▶ **WHAT THE TASK ASKS**
Search the records for "point" and copy each line that holds it.

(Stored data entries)
════════
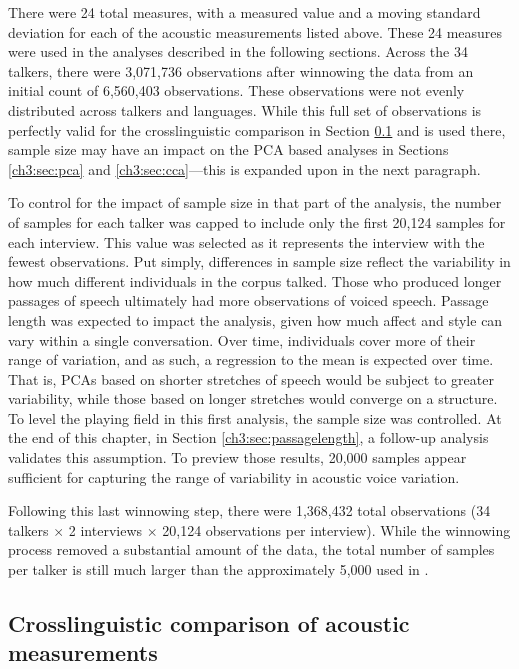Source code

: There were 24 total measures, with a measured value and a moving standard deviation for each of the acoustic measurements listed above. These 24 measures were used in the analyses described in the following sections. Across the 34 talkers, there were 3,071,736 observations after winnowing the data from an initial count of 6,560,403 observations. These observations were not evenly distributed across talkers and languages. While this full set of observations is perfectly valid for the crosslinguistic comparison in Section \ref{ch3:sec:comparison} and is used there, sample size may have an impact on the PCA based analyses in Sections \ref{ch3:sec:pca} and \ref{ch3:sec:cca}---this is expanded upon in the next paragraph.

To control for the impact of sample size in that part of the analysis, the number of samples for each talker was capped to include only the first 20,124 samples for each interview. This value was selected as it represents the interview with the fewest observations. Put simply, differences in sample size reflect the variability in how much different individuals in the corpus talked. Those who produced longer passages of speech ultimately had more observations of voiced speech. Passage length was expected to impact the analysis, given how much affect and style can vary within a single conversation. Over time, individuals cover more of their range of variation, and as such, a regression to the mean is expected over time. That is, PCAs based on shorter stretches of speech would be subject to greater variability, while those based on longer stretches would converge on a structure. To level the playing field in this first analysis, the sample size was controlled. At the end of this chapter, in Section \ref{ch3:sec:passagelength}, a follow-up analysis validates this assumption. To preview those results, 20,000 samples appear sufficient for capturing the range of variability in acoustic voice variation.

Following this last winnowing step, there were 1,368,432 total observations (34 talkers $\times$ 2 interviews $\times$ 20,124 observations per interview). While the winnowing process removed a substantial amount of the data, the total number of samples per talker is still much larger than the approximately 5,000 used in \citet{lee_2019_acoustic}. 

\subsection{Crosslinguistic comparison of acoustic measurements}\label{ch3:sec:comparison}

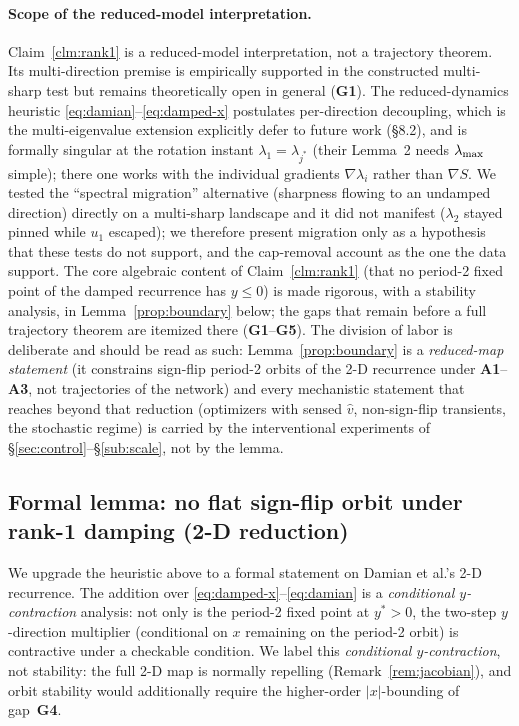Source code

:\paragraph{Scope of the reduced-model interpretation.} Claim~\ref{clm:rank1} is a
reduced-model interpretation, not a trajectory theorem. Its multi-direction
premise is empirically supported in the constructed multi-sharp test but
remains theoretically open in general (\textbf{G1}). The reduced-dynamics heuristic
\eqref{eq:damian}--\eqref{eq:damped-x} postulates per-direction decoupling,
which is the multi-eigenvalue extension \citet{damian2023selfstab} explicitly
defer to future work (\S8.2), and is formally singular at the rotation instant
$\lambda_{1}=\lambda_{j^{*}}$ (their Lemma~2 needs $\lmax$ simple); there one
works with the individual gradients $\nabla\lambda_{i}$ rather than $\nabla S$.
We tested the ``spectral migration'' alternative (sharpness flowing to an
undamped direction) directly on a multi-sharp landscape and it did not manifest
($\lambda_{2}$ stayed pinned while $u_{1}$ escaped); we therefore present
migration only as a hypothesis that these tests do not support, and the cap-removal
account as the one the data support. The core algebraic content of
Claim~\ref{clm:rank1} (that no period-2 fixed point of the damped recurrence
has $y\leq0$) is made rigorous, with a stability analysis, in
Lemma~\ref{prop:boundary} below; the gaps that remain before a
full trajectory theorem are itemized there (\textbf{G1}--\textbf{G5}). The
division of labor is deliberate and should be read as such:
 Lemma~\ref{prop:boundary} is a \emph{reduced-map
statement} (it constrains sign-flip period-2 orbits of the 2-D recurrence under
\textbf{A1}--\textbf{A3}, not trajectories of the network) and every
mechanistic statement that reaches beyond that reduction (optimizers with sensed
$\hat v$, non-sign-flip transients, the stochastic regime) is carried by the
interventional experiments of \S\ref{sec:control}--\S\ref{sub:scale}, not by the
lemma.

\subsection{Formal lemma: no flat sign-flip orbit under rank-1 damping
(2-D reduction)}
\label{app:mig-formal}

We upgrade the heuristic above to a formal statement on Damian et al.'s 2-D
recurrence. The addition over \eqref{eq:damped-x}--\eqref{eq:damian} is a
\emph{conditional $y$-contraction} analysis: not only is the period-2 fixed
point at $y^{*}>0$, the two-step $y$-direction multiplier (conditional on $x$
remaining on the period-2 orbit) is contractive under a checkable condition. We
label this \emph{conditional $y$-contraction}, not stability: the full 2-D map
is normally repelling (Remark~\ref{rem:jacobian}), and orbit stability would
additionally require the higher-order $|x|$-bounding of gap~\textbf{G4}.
════════
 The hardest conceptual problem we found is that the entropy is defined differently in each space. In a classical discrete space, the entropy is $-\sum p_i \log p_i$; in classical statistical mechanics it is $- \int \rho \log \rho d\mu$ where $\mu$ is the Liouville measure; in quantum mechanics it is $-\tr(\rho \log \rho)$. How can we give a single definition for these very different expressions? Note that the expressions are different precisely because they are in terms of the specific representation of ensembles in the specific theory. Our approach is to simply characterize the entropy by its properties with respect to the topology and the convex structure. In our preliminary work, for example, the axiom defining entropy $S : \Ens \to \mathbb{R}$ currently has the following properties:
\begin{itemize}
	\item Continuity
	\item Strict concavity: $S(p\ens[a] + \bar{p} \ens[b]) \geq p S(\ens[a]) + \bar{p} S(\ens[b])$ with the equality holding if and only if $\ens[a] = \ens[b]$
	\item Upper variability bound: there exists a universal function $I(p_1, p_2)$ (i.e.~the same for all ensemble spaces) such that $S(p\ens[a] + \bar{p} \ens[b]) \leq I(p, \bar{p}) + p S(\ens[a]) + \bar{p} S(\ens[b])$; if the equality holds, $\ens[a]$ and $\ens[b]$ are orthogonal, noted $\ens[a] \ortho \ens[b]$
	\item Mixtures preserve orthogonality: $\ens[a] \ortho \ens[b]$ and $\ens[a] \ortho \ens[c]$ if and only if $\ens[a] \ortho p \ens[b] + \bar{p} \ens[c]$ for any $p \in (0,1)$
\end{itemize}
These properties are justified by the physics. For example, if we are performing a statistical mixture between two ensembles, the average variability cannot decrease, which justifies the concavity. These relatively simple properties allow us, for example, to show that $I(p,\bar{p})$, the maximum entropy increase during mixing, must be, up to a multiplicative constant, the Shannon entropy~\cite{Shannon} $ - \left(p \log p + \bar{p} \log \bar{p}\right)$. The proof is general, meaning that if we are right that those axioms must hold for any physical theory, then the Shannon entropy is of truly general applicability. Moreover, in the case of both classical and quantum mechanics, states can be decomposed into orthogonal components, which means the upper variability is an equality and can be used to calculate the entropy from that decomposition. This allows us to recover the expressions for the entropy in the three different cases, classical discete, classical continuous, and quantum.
════════
▶ **RESULT OF THIS EXERCISE**
Claim~\ref{clm:rank1} (that no period-2 fixed point of the damped recurrence
point at $y^{*}>0$, the two-step $y$-direction multiplier (conditional on $x$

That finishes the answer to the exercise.